Yet another sponsor has pulled it's "support" of Tiger Woods. Shocking.
In this post, I argue that paying financial firm executives in stock probably accomplishes little more than costing taxpayers more money. Here, I'll take the opposite side: Sponsorship deals should be equity based, or closer to it.
Let's call it "Tiger Risk". The sponsor (AT&T) is short Tiger Risk: He does something (or allegedly does something) dumb and that costs them money. In fact, arguably it may cost them all the value he's added to the brand. Some would call that Tiger "alpha" (hedge fund lingo for the pixie dust that makes their returns better.) I would call it Tiger "beta" (hedge fund lingo for the risk they're taking for being friends with Tiger.)

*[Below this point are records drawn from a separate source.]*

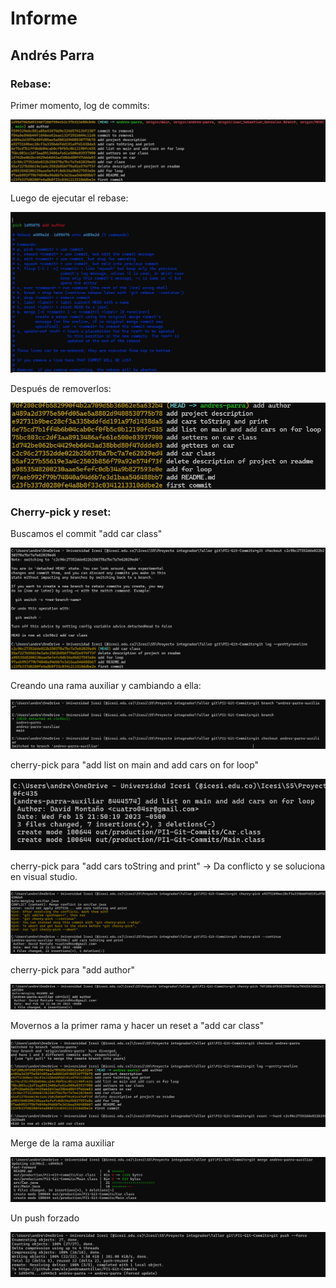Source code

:# Informe



## Andrés Parra

### Rebase:

Primer momento, log de commits:

![1708953273513](image/informe/1708953273513.png)

Luego de ejecutar el rebase:

![1708953332862](image/informe/1708953332862.png)

Después de removerlos:

![1708953311531](image/informe/1708953311531.png)

### Cherry-pick y reset:

Buscamos el commit "add car class"

![1708953479538](image/informe/1708953479538.png)

Creando una rama auxiliar y cambiando a ella:

![1708953571459](image/informe/1708953571459.png)

cherry-pick para "add list on main and add cars on for loop"

![1708954314808](image/informe/1708954314808.png)

cherry-pick para "add cars toString and print" -> Da conflicto y se soluciona en visual studio.

![1708954393104](image/informe/1708954393104.png)

cherry-pick para "add author"

![1708954471998](image/informe/1708954471998.png)

Movernos a la primer rama y hacer un reset a "add car class"

![1708954736024](image/informe/1708954736024.png)

Merge de la rama auxiliar

![1708954915512](image/informe/1708954915512.png)

Un push forzado

![1708954984056](image/informe/1708954984056.png)
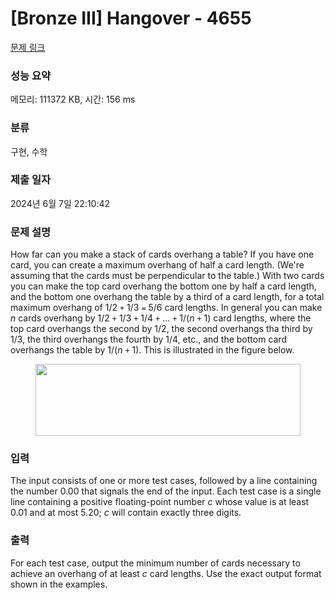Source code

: # [Bronze III] Hangover - 4655 

[문제 링크](https://www.acmicpc.net/problem/4655) 

### 성능 요약

메모리: 111372 KB, 시간: 156 ms

### 분류

구현, 수학

### 제출 일자

2024년 6월 7일 22:10:42

### 문제 설명

<p>How far can you make a stack of cards overhang a table? If you have one card, you can create a maximum overhang of half a card length. (We're assuming that the cards must be perpendicular to the table.) With two cards you can make the top card overhang the bottom one by half a card length, and the bottom one overhang the table by a third of a card length, for a total maximum overhang of 1/2 <code>+</code> 1/3 <code>=</code> 5/6 card lengths. In general you can make <em>n</em> cards overhang by 1/2 <code>+</code> 1/3 <code>+</code> 1/4 <code>+</code> ... <code>+</code> 1/(<em>n</em> <code>+</code> 1) card lengths, where the top card overhangs the second by 1/2, the second overhangs tha third by 1/3, the third overhangs the fourth by 1/4, etc., and the bottom card overhangs the table by 1/(<em>n</em> <code>+</code> 1). This is illustrated in the figure below.</p>

<p style="text-align: center;"><img alt="" src="https://onlinejudgeimages.s3-ap-northeast-1.amazonaws.com/problem/4655/1.jpg" style="height:115px; width:424px"></p>

### 입력 

 <p>The input consists of one or more test cases, followed by a line containing the number 0.00 that signals the end of the input. Each test case is a single line containing a positive floating-point number <em>c</em> whose value is at least 0.01 and at most 5.20; <em>c</em> will contain exactly three digits.</p>

### 출력 

 <p>For each test case, output the minimum number of cards necessary to achieve an overhang of at least <em>c</em> card lengths. Use the exact output format shown in the examples.</p>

So, because AT&T is taking TR, they should pay Tiger in a way that reduces the volatility of TR. If they pay him stock, he's more concerned about the stock performance, and therefore his own potentially costly behavior.
But wait, you say! Before I argued paying in stock is a bad deal. In this case, Tiger has no influence or even information about the underlying risk of the company. That's very different than managers of financial firms.
But wait, before I said stock is expensive because its so risky, and you pay the guy in stock, you are giving him a call on the equity market. On the one hand, you are right. On the other hand, Tiger's "real job" has no stock market risk, or very little. That's different from a financial institution. So, stock market risk is uncorrelated with his ability to earn a living actually playing golf, (barring material correlation between, say, the pot at tournaments to the equity market, or the correlation of his skill to the equity market,) so paying him in marginal equity market exposure is cheaper than paying Lloyd Blankfein in marginal equity exposure.
Still, I agree, somewhat. The "best" way to construct equity option based compensation to Tiger would require benchmarking AT&T, for example, to other telecom providers, and paying him a fraction of relative performance based on what you believe he added to the performance of the company over its competitors.
Gee, isn't that the way all managers of companies or those expected to add value to their firm versus competitors should be compensated? Certainly, but it's much more straightforward for a third party like a paid sponsor.